Lunatraktors rework traditional music with influences from post-punk, trip-hop and queer cabaret.
The ‘broken folk’ duo from Margate strip folk down to its bare bones to raise the spirits, mixing tonal percussion, tap-dance and harmonic singing with whistles, drones and analogue synth.
“A sparse, bravely original style.” Robin Denselow, Songlines ★★★★
Lunatraktors are choreographer and percussionist Carli Jefferson (she/her), and vocalist and researcher Clair Le Couteur (they/them). They began in 2017 with the post-apocalyptic question: what’s left when we’ve lost everything? Stripping folk song down to bare bones, Lunatraktors’ ‘broken folk’ blends Le Couteur’s self-taught overtones and four-octave range with a hybrid of tap dance, flamenco and body percussion, which Jefferson developed after touring with STOMP (2001-2004).
The pair turned heads when their percussion-and-vocals debut This Is Broken Folk made MOJO’s Top Ten Folk Albums of 2019, and again when second studio album The Missing Star reached MOJO’s #2 in 2021.
Jefferson’s compulsion to dance while drumming prompted Lunatraktors to assemble a tonal percussion kit, combining rhythm and melody. Added resonances come from Le Couteur’s free-reeds, whistles and analogue synths. Reimagining British folk through a shared love of drum’n’bass, triphop, art rock and post-punk, Lunatraktors have gathered passionate fans at festivals, galleries, museums, theatres and queer cabarets.

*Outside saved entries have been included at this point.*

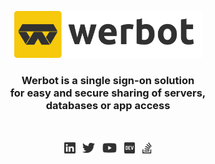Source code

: <p align="center">
    <a href="https://werbot.com" target="_blank">
        <img width="300" src="/img/yellow/text.svg" alt="Werbot Logo">
    </a>
</p>

<h3 align="center">Werbot is a single sign-on solution<br>for easy and secure sharing of servers,<br>
databases or app access</h3>

<br>

<p align="center">
    <a href="https://www.linkedin.com/company/werbot/" target="_blank"><img height="20" src="/img/social/linkedin.svg" alt="LinkedIn"></a>
    &nbsp;
    <a href="https://twitter.com/werbot_" target="_blank"><img height="20" src="/img/social/twitter.svg" alt="Twitter"></a>
    &nbsp;
    <a href="https://www.youtube.com/channel/UCQk0_i0h-xB9s9sv4R7HX2g" target="_blank"><img height="20" src="/img/social/youtube.svg" alt="Youtube"></a>
    &nbsp;
    <a href="https://dev.to/werbot" target="_blank"><img height="20" src="/img/social/dev.svg" alt="Dev"></a>
    &nbsp;
    <a href="https://stackoverflow.com/questions/tagged/werbot" target="_blank"><img height="20" src="/img/social/stack-overflow.svg" alt="StackOverflow"></a>
</p>
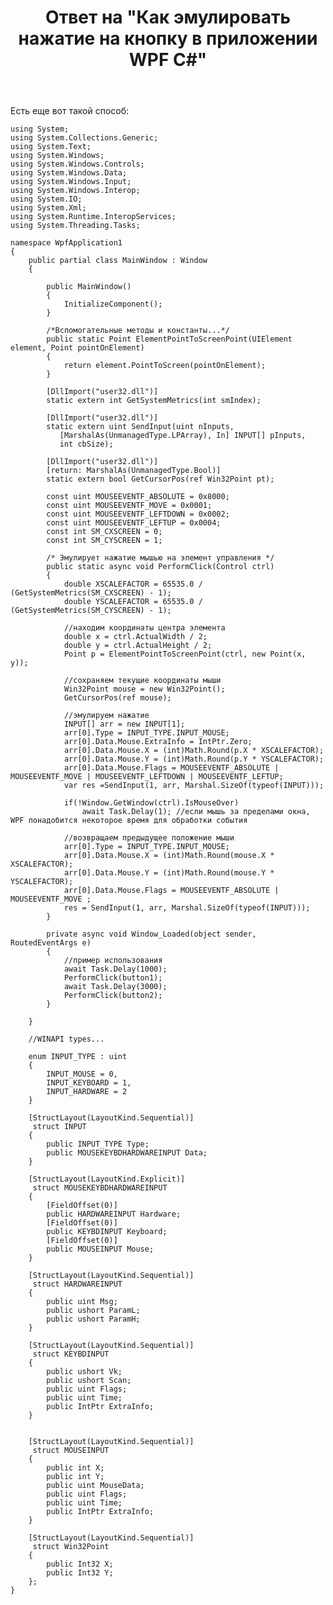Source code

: ﻿---
title: "Ответ на \"Как эмулировать нажатие на кнопку в приложении WPF C#\""
se.owner.user_id: 240512
se.owner.display_name: "MSDN.WhiteKnight"
se.owner.link: "https://ru.stackoverflow.com/users/240512/msdn-whiteknight"
se.answer_id: 824466
se.question_id: 821933
se.post_type: answer
se.score: 0
se.is_accepted: False
---
<p>Есть еще вот такой способ:</p>

<pre><code>using System;
using System.Collections.Generic;
using System.Text;
using System.Windows;
using System.Windows.Controls;
using System.Windows.Data;
using System.Windows.Input;
using System.Windows.Interop;
using System.IO;
using System.Xml;
using System.Runtime.InteropServices;
using System.Threading.Tasks;

namespace WpfApplication1
{
    public partial class MainWindow : Window
    {

        public MainWindow()
        {
            InitializeComponent();             
        }

        /*Вспомогательные методы и константы...*/
        public static Point ElementPointToScreenPoint(UIElement element, Point pointOnElement)
        {
            return element.PointToScreen(pointOnElement);
        }

        [DllImport("user32.dll")]
        static extern int GetSystemMetrics(int smIndex);

        [DllImport("user32.dll")]
        static extern uint SendInput(uint nInputs,
           [MarshalAs(UnmanagedType.LPArray), In] INPUT[] pInputs,
           int cbSize);

        [DllImport("user32.dll")]
        [return: MarshalAs(UnmanagedType.Bool)]
        static extern bool GetCursorPos(ref Win32Point pt);

        const uint MOUSEEVENTF_ABSOLUTE = 0x8000;
        const uint MOUSEEVENTF_MOVE = 0x0001;
        const uint MOUSEEVENTF_LEFTDOWN = 0x0002;
        const uint MOUSEEVENTF_LEFTUP = 0x0004;
        const int SM_CXSCREEN = 0;
        const int SM_CYSCREEN = 1;        

        /* Эмулирует нажатие мышью на элемент управления */
        public static async void PerformClick(Control ctrl)
        { 
            double XSCALEFACTOR = 65535.0 / (GetSystemMetrics(SM_CXSCREEN) - 1);
            double YSCALEFACTOR = 65535.0 / (GetSystemMetrics(SM_CYSCREEN) - 1);

            //находим координаты центра элемента
            double x = ctrl.ActualWidth / 2;
            double y = ctrl.ActualHeight / 2;
            Point p = ElementPointToScreenPoint(ctrl, new Point(x, y));            

            //сохраняем текущие координаты мыши
            Win32Point mouse = new Win32Point();
            GetCursorPos(ref mouse);            

            //эмулируем нажатие
            INPUT[] arr = new INPUT[1];            
            arr[0].Type = INPUT_TYPE.INPUT_MOUSE;
            arr[0].Data.Mouse.ExtraInfo = IntPtr.Zero;
            arr[0].Data.Mouse.X = (int)Math.Round(p.X * XSCALEFACTOR);
            arr[0].Data.Mouse.Y = (int)Math.Round(p.Y * YSCALEFACTOR);
            arr[0].Data.Mouse.Flags = MOUSEEVENTF_ABSOLUTE | MOUSEEVENTF_MOVE | MOUSEEVENTF_LEFTDOWN | MOUSEEVENTF_LEFTUP;
            var res =SendInput(1, arr, Marshal.SizeOf(typeof(INPUT)));            

            if(!Window.GetWindow(ctrl).IsMouseOver)
                await Task.Delay(1); //если мышь за пределами окна, WPF понадобится некоторое время для обработки события

            //возвращаем предыдущее положение мыши
            arr[0].Type = INPUT_TYPE.INPUT_MOUSE;
            arr[0].Data.Mouse.X = (int)Math.Round(mouse.X * XSCALEFACTOR);
            arr[0].Data.Mouse.Y = (int)Math.Round(mouse.Y * YSCALEFACTOR);
            arr[0].Data.Mouse.Flags = MOUSEEVENTF_ABSOLUTE | MOUSEEVENTF_MOVE ;
            res = SendInput(1, arr, Marshal.SizeOf(typeof(INPUT)));
        }

        private async void Window_Loaded(object sender, RoutedEventArgs e)
        {
            //пример использования
            await Task.Delay(1000);
            PerformClick(button1); 
            await Task.Delay(3000);
            PerformClick(button2);
        }  

    }

    //WINAPI types...

    enum INPUT_TYPE : uint
    {
        INPUT_MOUSE = 0,
        INPUT_KEYBOARD = 1,
        INPUT_HARDWARE = 2
    }

    [StructLayout(LayoutKind.Sequential)]
     struct INPUT
    {
        public INPUT_TYPE Type;
        public MOUSEKEYBDHARDWAREINPUT Data;
    }

    [StructLayout(LayoutKind.Explicit)]
     struct MOUSEKEYBDHARDWAREINPUT
    {
        [FieldOffset(0)]
        public HARDWAREINPUT Hardware;
        [FieldOffset(0)]
        public KEYBDINPUT Keyboard;
        [FieldOffset(0)]
        public MOUSEINPUT Mouse;
    }

    [StructLayout(LayoutKind.Sequential)]
     struct HARDWAREINPUT
    {
        public uint Msg;
        public ushort ParamL;
        public ushort ParamH;
    }

    [StructLayout(LayoutKind.Sequential)]
     struct KEYBDINPUT
    {
        public ushort Vk;
        public ushort Scan;
        public uint Flags;
        public uint Time;
        public IntPtr ExtraInfo;
    }


    [StructLayout(LayoutKind.Sequential)]
     struct MOUSEINPUT
    {
        public int X;
        public int Y;
        public uint MouseData;
        public uint Flags;
        public uint Time;
        public IntPtr ExtraInfo;
    }

    [StructLayout(LayoutKind.Sequential)]
     struct Win32Point
    {
        public Int32 X;
        public Int32 Y;
    };
}
</code></pre>
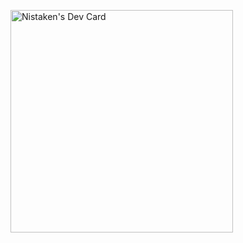 <a href="https://app.daily.dev/nistaken"><img src="https://api.daily.dev/devcards/v2/K8WsFgLT9ykIy4yTzK8Qg.png?type=default&r=q1l" width="356" alt="Nistaken's Dev Card"/></a>
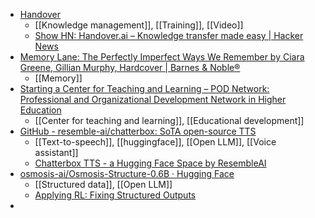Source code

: - [Handover](https://www.handover.ai/)
	- [[Knowledge management]], [[Training]], [[Video]]
	- [Show HN: Handover.ai – Knowledge transfer made easy | Hacker News](https://news.ycombinator.com/item?id=44121925)
- [Memory Lane: The Perfectly Imperfect Ways We Remember by Ciara Greene, Gillian Murphy, Hardcover | Barnes & Noble®](https://www.barnesandnoble.com/w/memory-lane-ciara-greene/1145650349?ean=9780691257099)
	- [[Memory]]
- [Starting a Center for Teaching and Learning – POD Network: Professional and Organizational Development Network in Higher Education](https://podnetwork.org/starting-a-center-for-teaching-and-learning/)
	- [[Center for teaching and learning]], [[Educational development]]
- [GitHub - resemble-ai/chatterbox: SoTA open-source TTS](https://github.com/resemble-ai/chatterbox)
	- [[Text-to-speech]], [[huggingface]], [[Open LLM]], [[Voice assistant]]
	- [Chatterbox TTS - a Hugging Face Space by ResembleAI](https://huggingface.co/spaces/ResembleAI/Chatterbox)
- [osmosis-ai/Osmosis-Structure-0.6B · Hugging Face](https://huggingface.co/osmosis-ai/Osmosis-Structure-0.6B)
	- [[Structured data]], [[Open LLM]]
	- [Applying RL: Fixing Structured Outputs](https://osmosis.ai/blog/structured-outputs-comparison)
-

Lunatraktors are unsigned and DIY. They received the British Music Collection LGBTQ+ Composer Award 2021 and George Butterworth Award 2022. Recent collaborations include The Hoard (Maidstone Museum), the British Museum Solstice Late, and Beyond the Binary (University of Kent Special Collections).
Dates & Times
The Box @ The Met
£13 (inc fees)
Unallocated seating.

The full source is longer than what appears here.